------ SUPPLIED ENTRIES ------
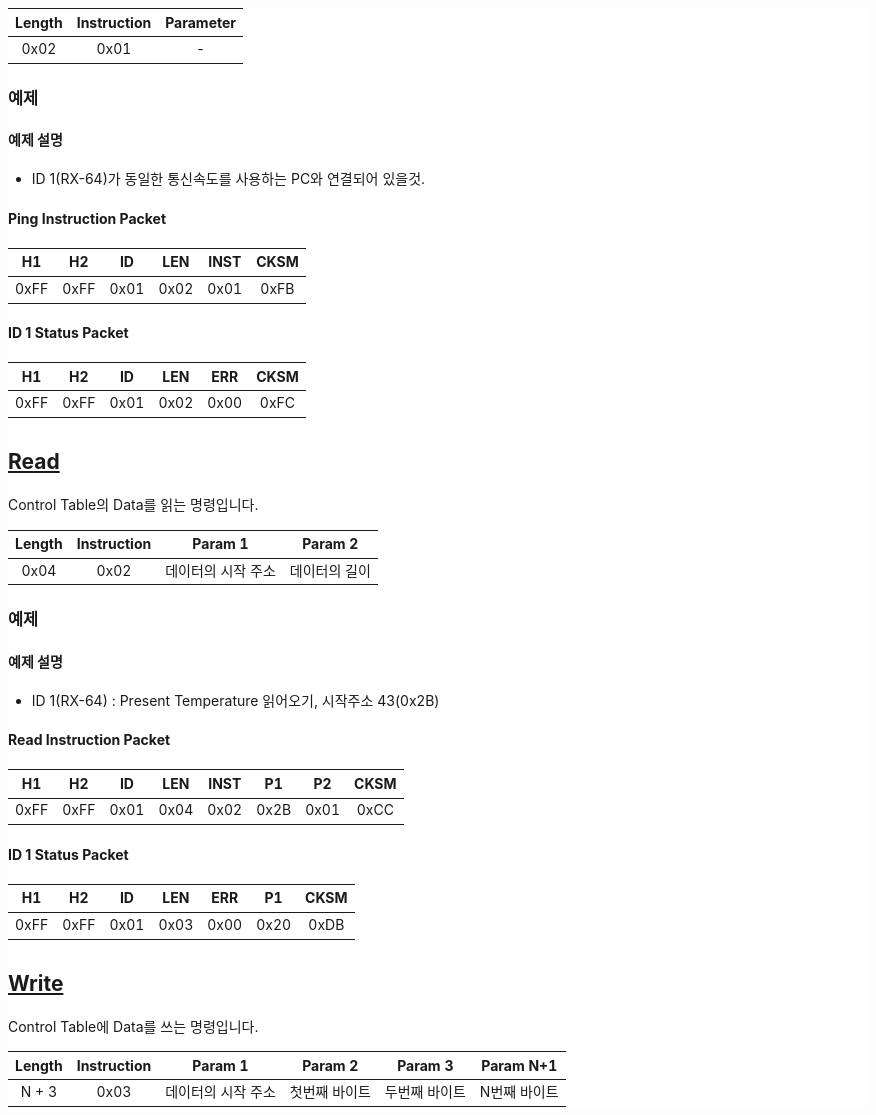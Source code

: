 | Length | Instruction | Parameter |
|:------:|:-----------:|:---------:|
|  0x02  |    0x01     |     -     |

### 예제
#### 예제 설명
- ID 1(RX-64)가 동일한 통신속도를 사용하는 PC와 연결되어 있을것.

#### Ping Instruction Packet

|  H1  |  H2  |  ID  | LEN  | INST | CKSM |
|:----:|:----:|:----:|:----:|:----:|:----:|
| 0xFF | 0xFF | 0x01 | 0x02 | 0x01 | 0xFB |

#### ID 1 Status Packet

|  H1  |  H2  |  ID  | LEN  | ERR  | CKSM |
|:----:|:----:|:----:|:----:|:----:|:----:|
| 0xFF | 0xFF | 0x01 | 0x02 | 0x00 | 0xFC |

## [Read](#read)
Control Table의 Data를 읽는 명령입니다.

| Length | Instruction |      Param 1       |    Param 2    |
|:------:|:-----------:|:------------------:|:-------------:|
|  0x04  |    0x02     | 데이터의 시작 주소 | 데이터의 길이 |

### 예제
#### 예제 설명
- ID 1(RX-64) : Present Temperature 읽어오기, 시작주소 43(0x2B)

#### Read Instruction Packet

|  H1  |  H2  |  ID  | LEN  | INST |  P1  |  P2  | CKSM |
|:----:|:----:|:----:|:----:|:----:|:----:|:----:|:----:|
| 0xFF | 0xFF | 0x01 | 0x04 | 0x02 | 0x2B | 0x01 | 0xCC |

#### ID 1 Status Packet

|  H1  |  H2  |  ID  | LEN  | ERR  |  P1  | CKSM |
|:----:|:----:|:----:|:----:|:----:|:----:|:----:|
| 0xFF | 0xFF | 0x01 | 0x03 | 0x00 | 0x20 | 0xDB |

## [Write](#write)
Control Table에 Data를 쓰는 명령입니다.

| Length | Instruction |      Param 1       |    Param 2    |    Param 3    |  Param N+1   |
|:------:|:-----------:|:------------------:|:-------------:|:-------------:|:------------:|
| N + 3  |    0x03     | 데이터의 시작 주소 | 첫번째 바이트 | 두번째 바이트 | N번째 바이트 |
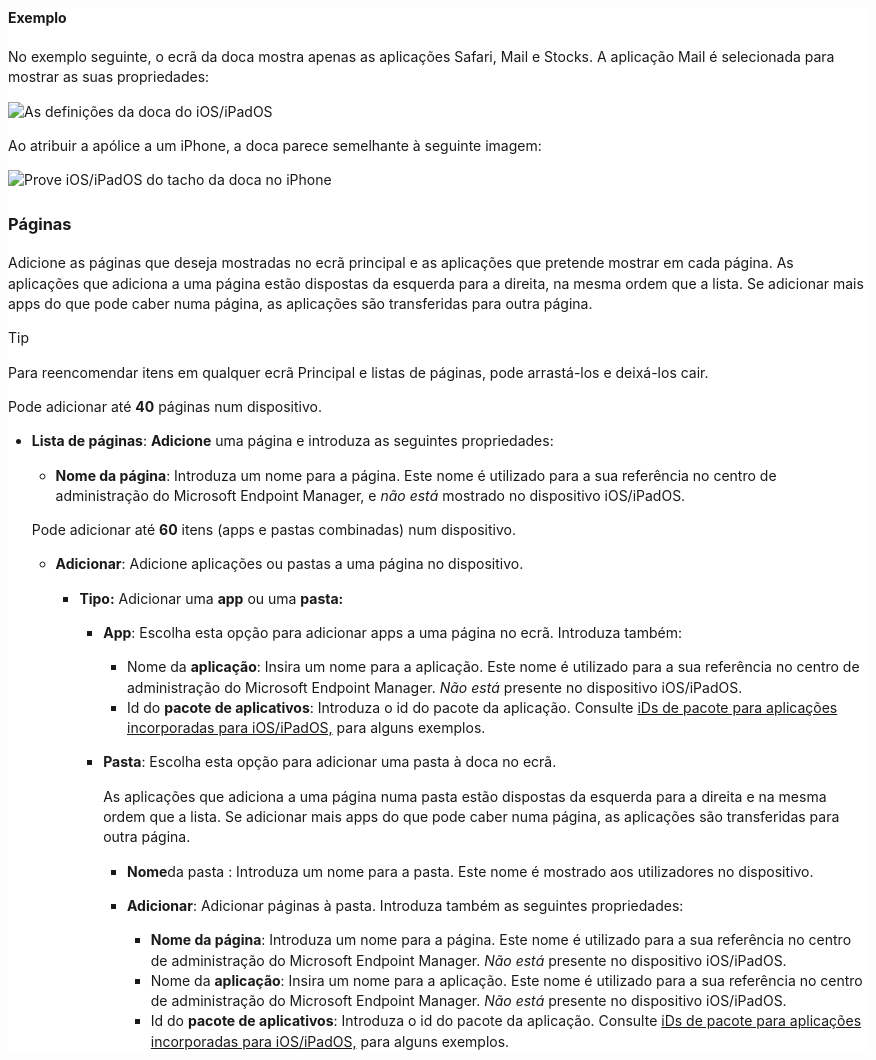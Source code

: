 #### <a name="example"></a>Exemplo

No exemplo seguinte, o ecrã da doca mostra apenas as aplicações Safari, Mail e Stocks. A aplicação Mail é selecionada para mostrar as suas propriedades:

![As definições da doca do iOS/iPadOS](./media/ios-device-features-settings/FfFiUcP.png)

Ao atribuir a apólice a um iPhone, a doca parece semelhante à seguinte imagem:

![Prove iOS/iPadOS do tacho da doca no iPhone](./media/ios-device-features-settings/bAgCe8F.png)

### <a name="pages"></a>Páginas

Adicione as páginas que deseja mostradas no ecrã principal e as aplicações que pretende mostrar em cada página. As aplicações que adiciona a uma página estão dispostas da esquerda para a direita, na mesma ordem que a lista. Se adicionar mais apps do que pode caber numa página, as aplicações são transferidas para outra página.

> [!TIP]
> Para reencomendar itens em qualquer ecrã Principal e listas de páginas, pode arrastá-los e deixá-los cair.

Pode adicionar até **40** páginas num dispositivo.

- **Lista de páginas**: **Adicione** uma página e introduza as seguintes propriedades:

  - **Nome da página**: Introduza um nome para a página. Este nome é utilizado para a sua referência no centro de administração do Microsoft Endpoint Manager, e *não está* mostrado no dispositivo iOS/iPadOS.

  Pode adicionar até **60** itens (apps e pastas combinadas) num dispositivo.

  - **Adicionar**: Adicione aplicações ou pastas a uma página no dispositivo.

    - **Tipo:** Adicionar uma **app** ou uma **pasta:**

      - **App**: Escolha esta opção para adicionar apps a uma página no ecrã. Introduza também:

        - Nome da **aplicação**: Insira um nome para a aplicação. Este nome é utilizado para a sua referência no centro de administração do Microsoft Endpoint Manager. *Não está* presente no dispositivo iOS/iPadOS.
        - Id do **pacote de aplicativos**: Introduza o id do pacote da aplicação. Consulte [iDs de pacote para aplicações incorporadas para iOS/iPadOS,](bundle-ids-built-in-ios-apps.md) para alguns exemplos.

      - **Pasta**: Escolha esta opção para adicionar uma pasta à doca no ecrã.

        As aplicações que adiciona a uma página numa pasta estão dispostas da esquerda para a direita e na mesma ordem que a lista. Se adicionar mais apps do que pode caber numa página, as aplicações são transferidas para outra página.

        - **Nome**da pasta : Introduza um nome para a pasta. Este nome é mostrado aos utilizadores no dispositivo.
        - **Adicionar**: Adicionar páginas à pasta. Introduza também as seguintes propriedades:

          - **Nome da página**: Introduza um nome para a página. Este nome é utilizado para a sua referência no centro de administração do Microsoft Endpoint Manager. *Não está* presente no dispositivo iOS/iPadOS.
          - Nome da **aplicação**: Insira um nome para a aplicação. Este nome é utilizado para a sua referência no centro de administração do Microsoft Endpoint Manager. *Não está* presente no dispositivo iOS/iPadOS.
          - Id do **pacote de aplicativos**: Introduza o id do pacote da aplicação. Consulte [iDs de pacote para aplicações incorporadas para iOS/iPadOS,](bundle-ids-built-in-ios-apps.md) para alguns exemplos.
------
**BRIEF**:
Could you set down every entry again exactly as written, leaving out any pictures?

**SOLUTION TO THIS TASK**:
Source code

: | Length | Instruction | Parameter |
|:------:|:-----------:|:---------:|
|  0x02  |    0x01     |     -     |

### 예제
#### 예제 설명
- ID 1(RX-64)가 동일한 통신속도를 사용하는 PC와 연결되어 있을것.

#### Ping Instruction Packet

|  H1  |  H2  |  ID  | LEN  | INST | CKSM |
|:----:|:----:|:----:|:----:|:----:|:----:|
| 0xFF | 0xFF | 0x01 | 0x02 | 0x01 | 0xFB |

#### ID 1 Status Packet

|  H1  |  H2  |  ID  | LEN  | ERR  | CKSM |
|:----:|:----:|:----:|:----:|:----:|:----:|
| 0xFF | 0xFF | 0x01 | 0x02 | 0x00 | 0xFC |

## [Read](#read)
Control Table의 Data를 읽는 명령입니다.

| Length | Instruction |      Param 1       |    Param 2    |
|:------:|:-----------:|:------------------:|:-------------:|
|  0x04  |    0x02     | 데이터의 시작 주소 | 데이터의 길이 |

### 예제
#### 예제 설명
- ID 1(RX-64) : Present Temperature 읽어오기, 시작주소 43(0x2B)

#### Read Instruction Packet

|  H1  |  H2  |  ID  | LEN  | INST |  P1  |  P2  | CKSM |
|:----:|:----:|:----:|:----:|:----:|:----:|:----:|:----:|
| 0xFF | 0xFF | 0x01 | 0x04 | 0x02 | 0x2B | 0x01 | 0xCC |

#### ID 1 Status Packet

|  H1  |  H2  |  ID  | LEN  | ERR  |  P1  | CKSM |
|:----:|:----:|:----:|:----:|:----:|:----:|:----:|
| 0xFF | 0xFF | 0x01 | 0x03 | 0x00 | 0x20 | 0xDB |

## [Write](#write)
Control Table에 Data를 쓰는 명령입니다.

| Length | Instruction |      Param 1       |    Param 2    |    Param 3    |  Param N+1   |
|:------:|:-----------:|:------------------:|:-------------:|:-------------:|:------------:|
| N + 3  |    0x03     | 데이터의 시작 주소 | 첫번째 바이트 | 두번째 바이트 | N번째 바이트 |
Source code

: #### <a name="example"></a>Exemplo

No exemplo seguinte, o ecrã da doca mostra apenas as aplicações Safari, Mail e Stocks. A aplicação Mail é selecionada para mostrar as suas propriedades:

![As definições da doca do iOS/iPadOS](./media/ios-device-features-settings/FfFiUcP.png)

Ao atribuir a apólice a um iPhone, a doca parece semelhante à seguinte imagem:

![Prove iOS/iPadOS do tacho da doca no iPhone](./media/ios-device-features-settings/bAgCe8F.png)

### <a name="pages"></a>Páginas

Adicione as páginas que deseja mostradas no ecrã principal e as aplicações que pretende mostrar em cada página. As aplicações que adiciona a uma página estão dispostas da esquerda para a direita, na mesma ordem que a lista. Se adicionar mais apps do que pode caber numa página, as aplicações são transferidas para outra página.

> [!TIP]
> Para reencomendar itens em qualquer ecrã Principal e listas de páginas, pode arrastá-los e deixá-los cair.

Pode adicionar até **40** páginas num dispositivo.

- **Lista de páginas**: **Adicione** uma página e introduza as seguintes propriedades:

  - **Nome da página**: Introduza um nome para a página. Este nome é utilizado para a sua referência no centro de administração do Microsoft Endpoint Manager, e *não está* mostrado no dispositivo iOS/iPadOS.

  Pode adicionar até **60** itens (apps e pastas combinadas) num dispositivo.

  - **Adicionar**: Adicione aplicações ou pastas a uma página no dispositivo.

    - **Tipo:** Adicionar uma **app** ou uma **pasta:**

      - **App**: Escolha esta opção para adicionar apps a uma página no ecrã. Introduza também:

        - Nome da **aplicação**: Insira um nome para a aplicação. Este nome é utilizado para a sua referência no centro de administração do Microsoft Endpoint Manager. *Não está* presente no dispositivo iOS/iPadOS.
        - Id do **pacote de aplicativos**: Introduza o id do pacote da aplicação. Consulte [iDs de pacote para aplicações incorporadas para iOS/iPadOS,](bundle-ids-built-in-ios-apps.md) para alguns exemplos.

      - **Pasta**: Escolha esta opção para adicionar uma pasta à doca no ecrã.

        As aplicações que adiciona a uma página numa pasta estão dispostas da esquerda para a direita e na mesma ordem que a lista. Se adicionar mais apps do que pode caber numa página, as aplicações são transferidas para outra página.

        - **Nome**da pasta : Introduza um nome para a pasta. Este nome é mostrado aos utilizadores no dispositivo.
        - **Adicionar**: Adicionar páginas à pasta. Introduza também as seguintes propriedades:

          - **Nome da página**: Introduza um nome para a página. Este nome é utilizado para a sua referência no centro de administração do Microsoft Endpoint Manager. *Não está* presente no dispositivo iOS/iPadOS.
          - Nome da **aplicação**: Insira um nome para a aplicação. Este nome é utilizado para a sua referência no centro de administração do Microsoft Endpoint Manager. *Não está* presente no dispositivo iOS/iPadOS.
          - Id do **pacote de aplicativos**: Introduza o id do pacote da aplicação. Consulte [iDs de pacote para aplicações incorporadas para iOS/iPadOS,](bundle-ids-built-in-ios-apps.md) para alguns exemplos.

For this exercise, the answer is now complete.